MIC_DP: Maximum Information Coefficient Differential Privacy

mic_dp is a Python package that enables differentially private data transformation guided by the Maximum Information Coefficient (MIC), with application to both supervised and unsupervised learning tasks. Traditional differential privacy (DP) mechanisms often degrade utility uniformly across features. In contrast, mic_dp uses MIC to scale the noise injection, preserving more utility in informative features.

Summary

This package includes functions for:

Calculating MIC, Pearson, and Mahalanobis-based feature relevance
Feature selection based on scaled importance
Applying Gaussian or Laplace DP mechanisms using custom noise scaling
Evaluating MAE, clustering scores, and plotting results

Our experiments show that MIC-guided DP mechanisms consistently outperform Pearson, Mahalanobis, and baseline DP in terms of feature and prediction accuracy under privacy constraints.

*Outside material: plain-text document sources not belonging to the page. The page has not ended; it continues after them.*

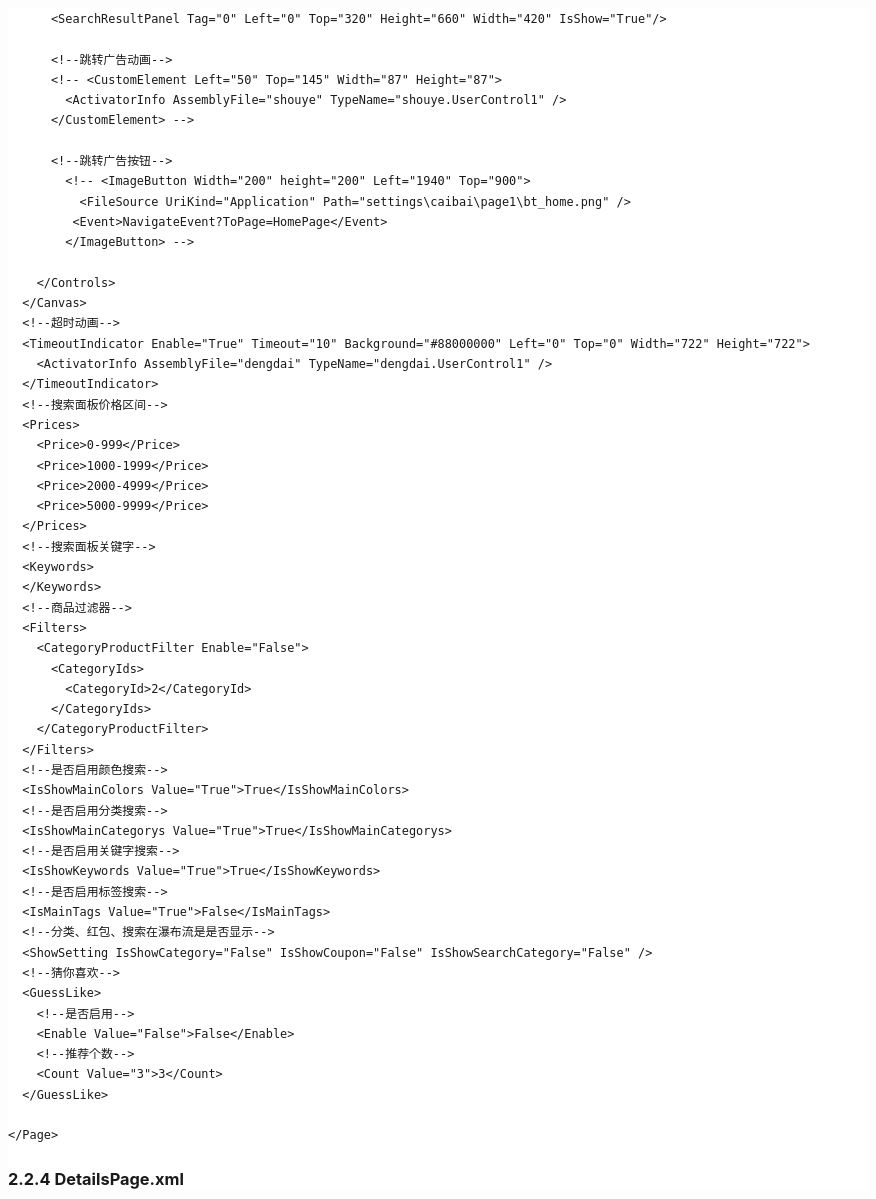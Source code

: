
 ```
      <SearchResultPanel Tag="0" Left="0" Top="320" Height="660" Width="420" IsShow="True"/>

      <!--跳转广告动画-->
      <!-- <CustomElement Left="50" Top="145" Width="87" Height="87">
        <ActivatorInfo AssemblyFile="shouye" TypeName="shouye.UserControl1" />
      </CustomElement> -->

      <!--跳转广告按钮-->
        <!-- <ImageButton Width="200" height="200" Left="1940" Top="900">
          <FileSource UriKind="Application" Path="settings\caibai\page1\bt_home.png" />
         <Event>NavigateEvent?ToPage=HomePage</Event>
        </ImageButton> -->

    </Controls>
  </Canvas>
  <!--超时动画-->
  <TimeoutIndicator Enable="True" Timeout="10" Background="#88000000" Left="0" Top="0" Width="722" Height="722">
    <ActivatorInfo AssemblyFile="dengdai" TypeName="dengdai.UserControl1" />
  </TimeoutIndicator>
  <!--搜索面板价格区间-->
  <Prices>
    <Price>0-999</Price>
    <Price>1000-1999</Price>
    <Price>2000-4999</Price>
    <Price>5000-9999</Price>
  </Prices>
  <!--搜索面板关键字-->
  <Keywords>
  </Keywords>
  <!--商品过滤器-->
  <Filters>
    <CategoryProductFilter Enable="False">
      <CategoryIds>
        <CategoryId>2</CategoryId>
      </CategoryIds>
    </CategoryProductFilter>
  </Filters>
  <!--是否启用颜色搜索-->
  <IsShowMainColors Value="True">True</IsShowMainColors>
  <!--是否启用分类搜索-->
  <IsShowMainCategorys Value="True">True</IsShowMainCategorys>
  <!--是否启用关键字搜索-->
  <IsShowKeywords Value="True">True</IsShowKeywords>
  <!--是否启用标签搜索-->
  <IsMainTags Value="True">False</IsMainTags>
  <!--分类、红包、搜索在瀑布流是是否显示-->
  <ShowSetting IsShowCategory="False" IsShowCoupon="False" IsShowSearchCategory="False" />
  <!--猜你喜欢-->
  <GuessLike>
    <!--是否启用-->
    <Enable Value="False">False</Enable>
    <!--推荐个数-->
    <Count Value="3">3</Count>
  </GuessLike>

</Page>

```
### 2.2.4 DetailsPage.xml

In unsupervised settings, MIC-DP preserves cluster structures better, as shown by silhouette score, ARI, and V-measure.

Installation

You can install the package directly from PyPI:

pip install micdp

Or install from source:

git clone https://github.com/merlery/mic_dp.git
cd mic_dp
pip install -e .

Quick Start

Here's a simple example of how to use mic_dp for supervised learning:

import pandas as pd
import numpy as np
from sklearn.preprocessing import MinMaxScaler
from core import (
    noise_scaling_MIC,
    calculate_sensitivity,
    correlated_dp_gaussian,
    mean_absolute_error
)

# Load and preprocess your data
df = pd.read_csv('your_dataset.csv')
df.dropna(inplace=True)
X = df.select_dtypes(include=['number'])
X_norm = pd.DataFrame(MinMaxScaler().fit_transform(X), columns=X.columns)
y = df['target_column']  # Your target variable

# Calculate MIC-based noise scaling factors
noise_factors = noise_scaling_MIC(y, X_norm, amplification_factor=5)

# Calculate sensitivity for each feature
sensitivity = calculate_sensitivity(X_norm)

# Apply differential privacy with MIC-guided noise scaling
private_X = correlated_dp_gaussian(
    X_norm.copy(),
    noise_factors,
    sensitivity,
    epsilon=0.5,  # Privacy budget
    delta=1e-5  # Privacy relaxation parameter
)

# Evaluate the utility loss
mae = mean_absolute_error(X_norm, private_X)
print(f"Mean Absolute Error: {mae:.4f}")

Detailed Example

For a more comprehensive example, see the supervised_experiment.py script, which demonstrates:

Loading and preprocessing the Adult Census Income dataset
Calculating feature relevance using MIC, Pearson, and Mahalanobis methods
Applying differential privacy with different noise scaling strategies
Evaluating and comparing the utility of each approach
Visualizing the results

To run the example:

python examples/supervised_experiment.py

Experimental Results

MIC-guided noise scaling consistently outperforms conventional approaches in preserving prediction accuracy and clustering structure under differential privacy constraints.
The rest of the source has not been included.